The work matters now because the city's ongoing redevelopment along Central Avenue and the Central Arts District has exposed just how inconsistent its public-facing visual identity has become. Neighborhood branding plaques installed during the 2019 Creative Village push sometimes sit within a block of older, contradictory signage installed under a different design standard — confusing visitors, frustrating local businesses, and undermining wayfinding for the thousands of residents who moved into new developments along 4th Street North and Dr. Martin Luther King Jr. Street since 2022.
Where the Work Is Happening First
Crews from the Department of Public Works began at the intersection of Central Avenue and 16th Street on Monday, July 1, removing four duplicated neighborhood identifier plaques that showed conflicting boundary designations for the Euclid-St. Paul neighborhood. The same stretch had plaques referencing both the Grand Central District and the Edge District — two separate branding initiatives whose mapped boundaries overlap in that corridor. By Thursday, the team had moved east to the 600 block of Central Avenue, where similar conflicts exist near the James Museum of Western & Wildlife Art.
The St. Petersburg Downtown Partnership, which manages programming across the core business district, has been coordinating with Public Works to sequence the replacements so that construction staging does not conflict with the busy Fourth of July weekend. The Partnership flagged 47 specific image conflicts in the downtown core alone, according to materials shared at the June 17 City Council committee meeting. The Warehouse Arts District Association submitted a separate list of 22 duplicate image installations along 22nd Street South that it wants prioritized before the fall arts walk season begins in October.

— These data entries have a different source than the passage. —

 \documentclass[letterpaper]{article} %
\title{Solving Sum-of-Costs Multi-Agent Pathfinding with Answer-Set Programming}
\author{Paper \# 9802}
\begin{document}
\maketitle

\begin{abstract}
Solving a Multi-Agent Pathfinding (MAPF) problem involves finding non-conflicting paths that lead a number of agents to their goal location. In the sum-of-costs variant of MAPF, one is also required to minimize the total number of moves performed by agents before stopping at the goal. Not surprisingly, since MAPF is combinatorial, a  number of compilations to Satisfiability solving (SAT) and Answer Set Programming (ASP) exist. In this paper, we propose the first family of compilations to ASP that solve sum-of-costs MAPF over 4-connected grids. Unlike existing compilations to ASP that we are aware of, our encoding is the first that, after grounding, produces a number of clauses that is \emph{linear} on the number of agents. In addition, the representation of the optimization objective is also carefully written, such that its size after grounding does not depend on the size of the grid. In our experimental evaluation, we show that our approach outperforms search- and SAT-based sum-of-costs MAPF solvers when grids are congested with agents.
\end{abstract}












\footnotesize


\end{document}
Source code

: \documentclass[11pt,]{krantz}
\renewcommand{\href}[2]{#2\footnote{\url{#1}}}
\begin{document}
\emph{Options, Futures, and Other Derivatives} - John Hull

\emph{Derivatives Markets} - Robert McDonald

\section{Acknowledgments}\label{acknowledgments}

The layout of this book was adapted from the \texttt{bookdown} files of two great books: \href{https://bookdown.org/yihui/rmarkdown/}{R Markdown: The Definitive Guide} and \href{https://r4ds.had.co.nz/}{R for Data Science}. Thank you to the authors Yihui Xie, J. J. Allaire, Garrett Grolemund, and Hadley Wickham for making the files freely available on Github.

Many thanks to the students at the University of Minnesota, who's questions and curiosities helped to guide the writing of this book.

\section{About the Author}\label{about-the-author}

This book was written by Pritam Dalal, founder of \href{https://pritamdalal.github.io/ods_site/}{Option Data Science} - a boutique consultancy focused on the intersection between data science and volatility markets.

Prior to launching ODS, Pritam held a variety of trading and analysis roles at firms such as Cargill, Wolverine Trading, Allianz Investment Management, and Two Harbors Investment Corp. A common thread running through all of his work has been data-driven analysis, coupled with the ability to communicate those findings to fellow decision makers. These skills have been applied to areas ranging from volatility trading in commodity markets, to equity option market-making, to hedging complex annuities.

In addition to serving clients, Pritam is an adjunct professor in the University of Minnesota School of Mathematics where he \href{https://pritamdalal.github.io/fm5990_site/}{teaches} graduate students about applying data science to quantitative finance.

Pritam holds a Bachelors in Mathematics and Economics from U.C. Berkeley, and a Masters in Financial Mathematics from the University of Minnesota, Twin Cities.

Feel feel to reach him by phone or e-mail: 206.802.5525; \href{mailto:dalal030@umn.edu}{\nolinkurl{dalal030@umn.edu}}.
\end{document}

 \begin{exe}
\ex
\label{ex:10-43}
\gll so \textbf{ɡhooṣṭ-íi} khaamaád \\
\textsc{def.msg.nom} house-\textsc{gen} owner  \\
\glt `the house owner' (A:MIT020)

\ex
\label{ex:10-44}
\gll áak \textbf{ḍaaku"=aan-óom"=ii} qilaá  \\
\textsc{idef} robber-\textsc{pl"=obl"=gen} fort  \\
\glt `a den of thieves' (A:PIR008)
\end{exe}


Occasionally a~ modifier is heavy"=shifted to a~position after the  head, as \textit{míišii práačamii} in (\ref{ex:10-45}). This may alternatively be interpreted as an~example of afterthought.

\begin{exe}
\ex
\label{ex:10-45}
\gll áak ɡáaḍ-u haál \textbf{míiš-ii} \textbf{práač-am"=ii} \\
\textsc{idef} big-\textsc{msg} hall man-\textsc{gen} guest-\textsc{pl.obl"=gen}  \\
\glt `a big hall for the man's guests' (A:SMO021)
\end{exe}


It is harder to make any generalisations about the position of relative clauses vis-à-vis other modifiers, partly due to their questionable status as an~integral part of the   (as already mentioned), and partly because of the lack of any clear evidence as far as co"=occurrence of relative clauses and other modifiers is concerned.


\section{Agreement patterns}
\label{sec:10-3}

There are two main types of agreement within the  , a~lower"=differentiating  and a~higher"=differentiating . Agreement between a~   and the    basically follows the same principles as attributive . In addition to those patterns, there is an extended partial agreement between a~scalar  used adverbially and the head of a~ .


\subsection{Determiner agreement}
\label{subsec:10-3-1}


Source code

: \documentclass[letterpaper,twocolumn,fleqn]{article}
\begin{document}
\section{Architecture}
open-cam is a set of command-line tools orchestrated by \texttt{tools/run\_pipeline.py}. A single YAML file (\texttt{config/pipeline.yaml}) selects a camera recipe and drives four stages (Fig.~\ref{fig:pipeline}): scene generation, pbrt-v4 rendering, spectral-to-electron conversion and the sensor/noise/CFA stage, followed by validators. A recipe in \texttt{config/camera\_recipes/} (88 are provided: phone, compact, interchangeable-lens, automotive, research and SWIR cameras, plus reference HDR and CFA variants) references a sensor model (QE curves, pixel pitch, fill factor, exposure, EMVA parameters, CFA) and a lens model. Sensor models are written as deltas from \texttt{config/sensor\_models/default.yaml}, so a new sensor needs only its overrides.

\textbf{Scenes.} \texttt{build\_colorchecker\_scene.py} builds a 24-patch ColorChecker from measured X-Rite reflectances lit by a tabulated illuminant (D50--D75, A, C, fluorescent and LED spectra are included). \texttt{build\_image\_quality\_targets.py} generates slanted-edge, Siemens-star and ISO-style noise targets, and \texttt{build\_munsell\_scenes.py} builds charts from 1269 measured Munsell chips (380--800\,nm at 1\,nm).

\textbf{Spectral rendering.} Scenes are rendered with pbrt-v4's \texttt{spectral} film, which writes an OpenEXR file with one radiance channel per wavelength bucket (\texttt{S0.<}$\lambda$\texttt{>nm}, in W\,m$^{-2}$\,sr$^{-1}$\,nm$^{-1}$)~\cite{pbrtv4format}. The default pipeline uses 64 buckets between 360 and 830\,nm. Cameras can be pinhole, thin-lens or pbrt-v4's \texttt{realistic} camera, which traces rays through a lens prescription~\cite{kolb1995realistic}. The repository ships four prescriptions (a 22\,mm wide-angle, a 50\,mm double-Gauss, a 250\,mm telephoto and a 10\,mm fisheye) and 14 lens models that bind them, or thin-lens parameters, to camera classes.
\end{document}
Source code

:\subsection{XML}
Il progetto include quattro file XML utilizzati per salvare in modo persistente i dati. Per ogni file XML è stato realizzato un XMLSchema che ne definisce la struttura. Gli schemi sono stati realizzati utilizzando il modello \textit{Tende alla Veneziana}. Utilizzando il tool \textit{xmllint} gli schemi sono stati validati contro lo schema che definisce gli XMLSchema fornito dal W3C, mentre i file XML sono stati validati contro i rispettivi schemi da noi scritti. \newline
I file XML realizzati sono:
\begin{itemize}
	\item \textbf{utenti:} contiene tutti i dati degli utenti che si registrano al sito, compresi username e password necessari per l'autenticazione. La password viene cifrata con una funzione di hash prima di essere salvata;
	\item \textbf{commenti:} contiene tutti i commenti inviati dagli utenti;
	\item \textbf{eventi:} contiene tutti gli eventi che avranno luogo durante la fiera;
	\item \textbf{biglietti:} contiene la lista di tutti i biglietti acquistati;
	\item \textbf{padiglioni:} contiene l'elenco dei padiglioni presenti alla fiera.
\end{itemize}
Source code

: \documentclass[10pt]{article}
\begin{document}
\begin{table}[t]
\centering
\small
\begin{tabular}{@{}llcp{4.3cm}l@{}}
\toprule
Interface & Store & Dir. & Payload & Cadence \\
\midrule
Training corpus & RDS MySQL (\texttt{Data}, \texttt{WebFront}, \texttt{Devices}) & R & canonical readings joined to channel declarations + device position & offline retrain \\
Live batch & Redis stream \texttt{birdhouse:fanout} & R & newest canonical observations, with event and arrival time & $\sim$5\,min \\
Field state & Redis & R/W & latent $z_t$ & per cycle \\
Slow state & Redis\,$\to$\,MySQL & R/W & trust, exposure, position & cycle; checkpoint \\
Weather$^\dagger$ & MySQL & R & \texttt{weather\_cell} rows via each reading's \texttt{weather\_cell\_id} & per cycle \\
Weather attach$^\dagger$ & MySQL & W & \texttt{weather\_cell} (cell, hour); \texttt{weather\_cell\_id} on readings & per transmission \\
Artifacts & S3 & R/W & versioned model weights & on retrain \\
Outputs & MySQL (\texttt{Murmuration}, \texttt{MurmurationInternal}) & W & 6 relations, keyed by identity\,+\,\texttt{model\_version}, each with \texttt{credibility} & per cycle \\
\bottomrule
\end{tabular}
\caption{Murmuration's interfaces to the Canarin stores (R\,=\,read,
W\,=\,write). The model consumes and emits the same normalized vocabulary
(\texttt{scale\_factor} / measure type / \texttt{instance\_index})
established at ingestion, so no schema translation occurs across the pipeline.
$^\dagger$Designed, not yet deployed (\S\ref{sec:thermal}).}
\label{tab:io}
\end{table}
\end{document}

What the Audit Found — and What It Will Cost
The January audit, carried out by the city's Office of Innovation and the Geographic Information Systems division, documented 340 installations where duplicate, outdated, or contradictory imagery appeared on city-owned infrastructure. That includes bus shelter panels, neighborhood marker posts, wayfinding kiosks, and painted murals commissioned under city contracts. Of those, 118 were classified as high-priority because they appear on primary pedestrian corridors or within 500 feet of a transit stop.
The city budgeted $1.2 million for the replacement program in the fiscal year 2026 capital improvement plan — a figure approved by the City Council in September 2025. Individual kiosk replacements are running at approximately $3,400 per unit, while neighborhood marker post replacements average closer to $1,800 depending on whether a concrete base requires resetting. Crews are on track to complete the 118 high-priority replacements by September 30, the end of the fiscal year, though the remaining 222 lower-priority installations will roll into the fiscal year 2027 budget cycle.
Residents in the Kenwood and Jungle Terrace neighborhoods, both of which appear on the lower-priority list, can expect their local duplicate signage to remain in place through at least spring 2027. The city's GIS division is maintaining a public-facing map on the St. Petersburg city website showing the status of each flagged installation — updated weekly every Friday. Anyone who spots a duplicate or outdated image installation not yet on the map can submit a report through the St. Pete Connect app, which routes requests directly to the Public Works dispatch queue. City officials expect the app submission channel to help surface additional conflicts that the January audit may have missed, particularly in older residential neighborhoods north of 38th Avenue where street-level survey coverage was thinner.